[Items from a data source]
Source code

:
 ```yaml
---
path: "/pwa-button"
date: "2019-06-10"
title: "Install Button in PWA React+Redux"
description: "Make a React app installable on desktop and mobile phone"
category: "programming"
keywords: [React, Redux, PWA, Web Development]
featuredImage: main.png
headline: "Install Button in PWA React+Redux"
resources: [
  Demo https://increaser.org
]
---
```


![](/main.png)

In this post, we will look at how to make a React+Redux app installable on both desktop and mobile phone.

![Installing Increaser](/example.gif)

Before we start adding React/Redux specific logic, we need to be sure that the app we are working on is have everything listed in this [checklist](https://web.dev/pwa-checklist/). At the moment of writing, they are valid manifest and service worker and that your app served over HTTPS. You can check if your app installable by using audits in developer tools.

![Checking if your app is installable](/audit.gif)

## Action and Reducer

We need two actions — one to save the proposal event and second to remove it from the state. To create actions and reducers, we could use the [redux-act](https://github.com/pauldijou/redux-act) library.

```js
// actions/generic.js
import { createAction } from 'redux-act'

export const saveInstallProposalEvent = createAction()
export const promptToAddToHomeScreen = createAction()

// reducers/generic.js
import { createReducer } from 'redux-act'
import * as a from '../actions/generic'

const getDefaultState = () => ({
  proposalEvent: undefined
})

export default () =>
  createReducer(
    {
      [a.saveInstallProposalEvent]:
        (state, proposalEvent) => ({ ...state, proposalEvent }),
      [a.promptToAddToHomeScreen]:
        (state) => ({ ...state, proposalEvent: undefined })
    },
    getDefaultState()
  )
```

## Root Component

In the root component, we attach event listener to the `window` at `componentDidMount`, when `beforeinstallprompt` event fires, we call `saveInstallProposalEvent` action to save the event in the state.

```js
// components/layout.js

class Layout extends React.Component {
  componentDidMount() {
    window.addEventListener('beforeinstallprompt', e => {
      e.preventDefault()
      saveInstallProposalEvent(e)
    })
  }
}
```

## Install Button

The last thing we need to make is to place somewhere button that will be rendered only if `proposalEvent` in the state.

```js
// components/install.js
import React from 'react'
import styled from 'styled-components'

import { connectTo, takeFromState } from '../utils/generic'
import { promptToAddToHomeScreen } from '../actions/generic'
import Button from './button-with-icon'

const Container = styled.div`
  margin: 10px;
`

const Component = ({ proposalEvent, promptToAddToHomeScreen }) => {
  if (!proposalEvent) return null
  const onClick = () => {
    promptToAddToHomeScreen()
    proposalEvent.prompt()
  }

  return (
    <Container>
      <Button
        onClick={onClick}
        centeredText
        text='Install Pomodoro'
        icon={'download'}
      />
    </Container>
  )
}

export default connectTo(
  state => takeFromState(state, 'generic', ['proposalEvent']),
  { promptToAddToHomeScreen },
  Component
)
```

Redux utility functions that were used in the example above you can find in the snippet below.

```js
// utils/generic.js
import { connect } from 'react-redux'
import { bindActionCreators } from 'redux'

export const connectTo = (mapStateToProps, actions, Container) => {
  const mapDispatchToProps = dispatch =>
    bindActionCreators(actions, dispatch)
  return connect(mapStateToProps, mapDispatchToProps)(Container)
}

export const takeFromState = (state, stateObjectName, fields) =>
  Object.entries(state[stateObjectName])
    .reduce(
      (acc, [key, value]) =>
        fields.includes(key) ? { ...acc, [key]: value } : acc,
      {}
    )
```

▶ [WHAT YOU ARE ASKED TO DO]: All the entries above are to be transcribed without any alteration.

▶ [EXERCISE OUTPUT]:
Source code

:
 ```yaml
---
path: "/pwa-button"
date: "2019-06-10"
title: "Install Button in PWA React+Redux"
description: "Make a React app installable on desktop and mobile phone"
category: "programming"
keywords: [React, Redux, PWA, Web Development]
featuredImage: main.png
headline: "Install Button in PWA React+Redux"
resources: [
  Demo https://increaser.org
]
---
```


![](/main.png)

In this post, we will look at how to make a React+Redux app installable on both desktop and mobile phone.

![Installing Increaser](/example.gif)

Before we start adding React/Redux specific logic, we need to be sure that the app we are working on is have everything listed in this [checklist](https://web.dev/pwa-checklist/). At the moment of writing, they are valid manifest and service worker and that your app served over HTTPS. You can check if your app installable by using audits in developer tools.

![Checking if your app is installable](/audit.gif)

## Action and Reducer

We need two actions — one to save the proposal event and second to remove it from the state. To create actions and reducers, we could use the [redux-act](https://github.com/pauldijou/redux-act) library.

```js
// actions/generic.js
import { createAction } from 'redux-act'

export const saveInstallProposalEvent = createAction()
export const promptToAddToHomeScreen = createAction()

// reducers/generic.js
import { createReducer } from 'redux-act'
import * as a from '../actions/generic'

const getDefaultState = () => ({
  proposalEvent: undefined
})

export default () =>
  createReducer(
    {
      [a.saveInstallProposalEvent]:
        (state, proposalEvent) => ({ ...state, proposalEvent }),
      [a.promptToAddToHomeScreen]:
        (state) => ({ ...state, proposalEvent: undefined })
    },
    getDefaultState()
  )
```

## Root Component

In the root component, we attach event listener to the `window` at `componentDidMount`, when `beforeinstallprompt` event fires, we call `saveInstallProposalEvent` action to save the event in the state.

```js
// components/layout.js

class Layout extends React.Component {
  componentDidMount() {
    window.addEventListener('beforeinstallprompt', e => {
      e.preventDefault()
      saveInstallProposalEvent(e)
    })
  }
}
```

## Install Button

The last thing we need to make is to place somewhere button that will be rendered only if `proposalEvent` in the state.

```js
// components/install.js
import React from 'react'
import styled from 'styled-components'

import { connectTo, takeFromState } from '../utils/generic'
import { promptToAddToHomeScreen } from '../actions/generic'
import Button from './button-with-icon'

const Container = styled.div`
  margin: 10px;
`

const Component = ({ proposalEvent, promptToAddToHomeScreen }) => {
  if (!proposalEvent) return null
  const onClick = () => {
    promptToAddToHomeScreen()
    proposalEvent.prompt()
  }

  return (
    <Container>
      <Button
        onClick={onClick}
        centeredText
        text='Install Pomodoro'
        icon={'download'}
      />
    </Container>
  )
}

export default connectTo(
  state => takeFromState(state, 'generic', ['proposalEvent']),
  { promptToAddToHomeScreen },
  Component
)
```

Redux utility functions that were used in the example above you can find in the snippet below.

```js
// utils/generic.js
import { connect } from 'react-redux'
import { bindActionCreators } from 'redux'

export const connectTo = (mapStateToProps, actions, Container) => {
  const mapDispatchToProps = dispatch =>
    bindActionCreators(actions, dispatch)
  return connect(mapStateToProps, mapDispatchToProps)(Container)
}

export const takeFromState = (state, stateObjectName, fields) =>
  Object.entries(state[stateObjectName])
    .reduce(
      (acc, [key, value]) =>
        fields.includes(key) ? { ...acc, [key]: value } : acc,
      {}
    )
```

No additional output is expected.